The comma is one of the most commonly used and misused punctuation marks in grammar rules. Most of us are familiar with using a comma in a few ways:
Before any of seven conjunctions—and, but, or, nor, for, so, yet—introducing an independent clause (The situation is perilous, but there is still one chance of escape.);
After a dependent clause at the beginning of a sentence (When I went to the beach, I got a sunburn);
if the words “yes” or “no” begin a sentence (Yes, we were careless to get sunburned.); and
Commas in a series (He opened the letter, read it, and made a note of its contents.).
They are less comfortable using a comma in other situations:
Before and after quotes (My mom said, “Be sure to wear sunscreen at the beach.” Or “Why wouldn’t you wear sunscreen,” she asked, “if it is going to protect you from sunburn?”)
Enclose parenthetic expressions between commas (The best way to see a country, unless you are pressed for time, is to travel on foot.);
To set off nonrestrictive clauses, one that does not serve to identify or define the antecedent noun (The audience, which had at first been indifferent, became more and more interested.);
A parenthetic expression (My brother, you will be pleased to hear, has recovered from his sunburn.);
An appositive, nouns or noun phrases that follow or come before a noun and give more information about it (My childhood friend, Linda, loved music.);
To indicate direct address (John, how are you?);
Between two adjectives that modify the same noun (It was a cold, windy night.); and
With dates, addresses, titles and numbers:
On June 1, 2021, they celebrated their third year together.
John Lennon was born in Liverpool, England in 1940.

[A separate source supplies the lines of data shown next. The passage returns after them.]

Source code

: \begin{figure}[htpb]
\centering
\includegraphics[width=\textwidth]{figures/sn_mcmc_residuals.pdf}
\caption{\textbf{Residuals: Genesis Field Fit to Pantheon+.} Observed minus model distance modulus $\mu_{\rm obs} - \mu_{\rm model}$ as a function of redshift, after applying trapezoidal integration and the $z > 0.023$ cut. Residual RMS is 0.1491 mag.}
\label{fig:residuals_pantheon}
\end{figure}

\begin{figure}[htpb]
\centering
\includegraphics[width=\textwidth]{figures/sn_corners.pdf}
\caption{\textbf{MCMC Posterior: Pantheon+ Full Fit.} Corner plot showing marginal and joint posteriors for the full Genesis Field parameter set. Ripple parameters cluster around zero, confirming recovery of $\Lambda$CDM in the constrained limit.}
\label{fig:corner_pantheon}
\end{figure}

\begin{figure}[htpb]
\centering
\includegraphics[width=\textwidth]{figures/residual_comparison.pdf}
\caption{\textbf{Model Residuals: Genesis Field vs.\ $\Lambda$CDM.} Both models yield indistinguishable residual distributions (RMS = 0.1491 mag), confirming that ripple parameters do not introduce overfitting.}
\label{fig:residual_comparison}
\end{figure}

Mail the letter to 201 Spring Street, New York, NY 10022
Stanley Johnson, MD, has been appointed to the board.
(in numbers more than four digits long, use commas to separate the numbers into groups of three, starting from the right; in numbers four digits long, a comma is optional):
4,500 (or 4500); 200,000; 5,000,000
More than any other mark, the comma draws attention to the mixed origins of modern punctuation and its consequent mingling of two quite distinct functions, as described by Lynn Truss:
- to illuminate the grammar of a sentence
- to point up (similar to the manner of musical notation) such literary qualities as rhythm, direction, pitch, tone and flow.
In her delightful and humorous book on punctuation, Eats, Shoots & Leaves, Truss gives some background on the comma, “first used by Greek dramatists two thousand years ago to guide actors between breathing points.” Then, in the 4th century when translating the bible, St. Jerome “introduced a system of punctuation of religious texts (by phases) to aid accurate pausing when reading aloud.” Believe it or not, Latin transcriptions had no gaps between words, thus the necessity of teaching where to pause.
A Venetian printer, Aldus Manutius the Elder (1450-1515), decided with the rise of printing in the 14th and 15th centuries that a standard system of punctuation was urgently required. He and his grandson, Aldus Manutius the Younger, ”lowered the virgule (a slash mark) and curved it, for a start, so that it began to look like the modern comma.”
I agree with Truss in Eats, Shoots & Leaves: The comma is a utilitarian mark, “trying to serve both the sense and the sound of the sentence.”